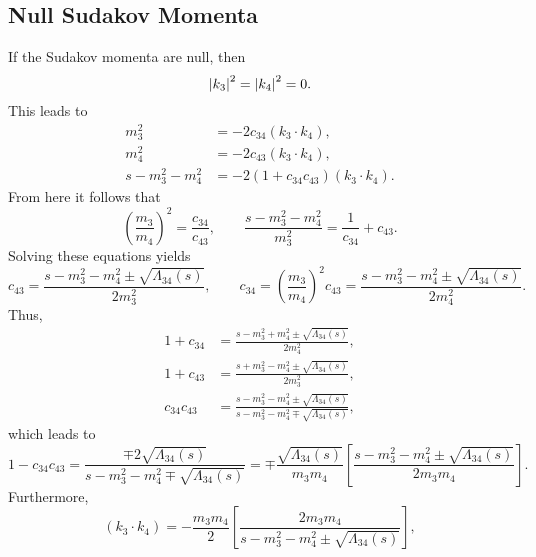 \subsection{Null Sudakov Momenta}
If the Sudakov momenta are null, then
\begin{equation}
	\left\lvert k_{3} \right\rvert^{2} = \left\lvert k_{4} \right\rvert^{2} = 0.
\end{equation}
This leads to
\begin{equation}
\begin{split}
	m_{3}^{2} &= -2 c_{34} \left(k_{3} \cdot k_{4} \right), \\
	m_{4}^{2} &= -2 c_{43} \left(k_{3} \cdot k_{4} \right), \\
	s - m_{3}^{2} - m_{4}^{2} &= -2\left(1 + c_{34}c_{43} \right) \left(k_{3} \cdot k_{4} \right).
\end{split}
\end{equation}
From here it follows that
\begin{equation}
	\left( \frac{m_{3}}{m_{4}} \right)^{2} = \frac{c_{34}}{c_{43}}, \qquad \frac{s - m_{3}^{2} - m_{4}^{2}}{m_{3}^{2}} = \frac{1}{c_{34}} + c_{43}.
\end{equation}
Solving these equations yields
\begin{equation}
	c_{43} = \frac{s - m_{3}^{2} - m_{4}^{2} \pm \sqrt{\Lambda_{34}(s)}}{2 m_{3}^{2}}, \qquad c_{34} = \left( \frac{m_{3}}{m_{4}} \right)^{2} c_{43} = \frac{s - m_{3}^{2} - m_{4}^{2} \pm \sqrt{\Lambda_{34}(s)}}{2 m_{4}^{2}}.
\end{equation}
Thus,
\begin{align}
	1 + c_{34} &= \frac{s - m_{3}^{2} + m_{4}^{2} \pm \sqrt{\Lambda_{34}(s)}}{2 m_{4}^{2}}, \\
	1 + c_{43} &= \frac{s + m_{3}^{2} - m_{4}^{2} \pm \sqrt{\Lambda_{34}(s)}}{2 m_{3}^{2}}, \\
	c_{34} c_{43} &= \frac{s - m_{3}^{2} - m_{4}^{2} \pm \sqrt{\Lambda_{34}(s)}}{s - m_{3}^{2} - m_{4}^{2} \mp \sqrt{\Lambda_{34}(s)}},
\end{align}
which leads to
\begin{equation}
	1 - c_{34} c_{43} = \frac{\mp 2 \sqrt{\Lambda_{34}(s)}}{s - m_{3}^{2} - m_{4}^{2} \mp \sqrt{\Lambda_{34}(s)}} = \mp \frac{\sqrt{\Lambda_{34}(s)}}{m_{3} m_{4}} \left[ \frac{s - m_{3}^{2} - m_{4}^{2} \pm \sqrt{\Lambda_{34}(s)}}{2 m_{3} m_{4}} \right] .
\end{equation}
Furthermore,
\begin{equation}
	\left( k_{3} \cdot k_{4} \right) = - \frac{m_{3} m_{4}}{2} \left[ \frac{2m_{3} m_{4}}{s - m_{3}^{2} - m_{4}^{2} \pm \sqrt{\Lambda_{34}(s)}} \right],
\end{equation}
+ + + + +
* [Exercise objective] Reproduce all the data as it stands. The pictures are not part of the copy.

* [Exercise answer]
 \subsection{Null Sudakov Momenta}
If the Sudakov momenta are null, then
\begin{equation}
	\left\lvert k_{3} \right\rvert^{2} = \left\lvert k_{4} \right\rvert^{2} = 0.
\end{equation}
This leads to
\begin{equation}
\begin{split}
	m_{3}^{2} &= -2 c_{34} \left(k_{3} \cdot k_{4} \right), \\
	m_{4}^{2} &= -2 c_{43} \left(k_{3} \cdot k_{4} \right), \\
	s - m_{3}^{2} - m_{4}^{2} &= -2\left(1 + c_{34}c_{43} \right) \left(k_{3} \cdot k_{4} \right).
\end{split}
\end{equation}
From here it follows that
\begin{equation}
	\left( \frac{m_{3}}{m_{4}} \right)^{2} = \frac{c_{34}}{c_{43}}, \qquad \frac{s - m_{3}^{2} - m_{4}^{2}}{m_{3}^{2}} = \frac{1}{c_{34}} + c_{43}.
\end{equation}
Solving these equations yields
\begin{equation}
	c_{43} = \frac{s - m_{3}^{2} - m_{4}^{2} \pm \sqrt{\Lambda_{34}(s)}}{2 m_{3}^{2}}, \qquad c_{34} = \left( \frac{m_{3}}{m_{4}} \right)^{2} c_{43} = \frac{s - m_{3}^{2} - m_{4}^{2} \pm \sqrt{\Lambda_{34}(s)}}{2 m_{4}^{2}}.
\end{equation}
Thus,
\begin{align}
	1 + c_{34} &= \frac{s - m_{3}^{2} + m_{4}^{2} \pm \sqrt{\Lambda_{34}(s)}}{2 m_{4}^{2}}, \\
	1 + c_{43} &= \frac{s + m_{3}^{2} - m_{4}^{2} \pm \sqrt{\Lambda_{34}(s)}}{2 m_{3}^{2}}, \\
	c_{34} c_{43} &= \frac{s - m_{3}^{2} - m_{4}^{2} \pm \sqrt{\Lambda_{34}(s)}}{s - m_{3}^{2} - m_{4}^{2} \mp \sqrt{\Lambda_{34}(s)}},
\end{align}
which leads to
\begin{equation}
	1 - c_{34} c_{43} = \frac{\mp 2 \sqrt{\Lambda_{34}(s)}}{s - m_{3}^{2} - m_{4}^{2} \mp \sqrt{\Lambda_{34}(s)}} = \mp \frac{\sqrt{\Lambda_{34}(s)}}{m_{3} m_{4}} \left[ \frac{s - m_{3}^{2} - m_{4}^{2} \pm \sqrt{\Lambda_{34}(s)}}{2 m_{3} m_{4}} \right] .
\end{equation}
Furthermore,
\begin{equation}
	\left( k_{3} \cdot k_{4} \right) = - \frac{m_{3} m_{4}}{2} \left[ \frac{2m_{3} m_{4}}{s - m_{3}^{2} - m_{4}^{2} \pm \sqrt{\Lambda_{34}(s)}} \right],
\end{equation}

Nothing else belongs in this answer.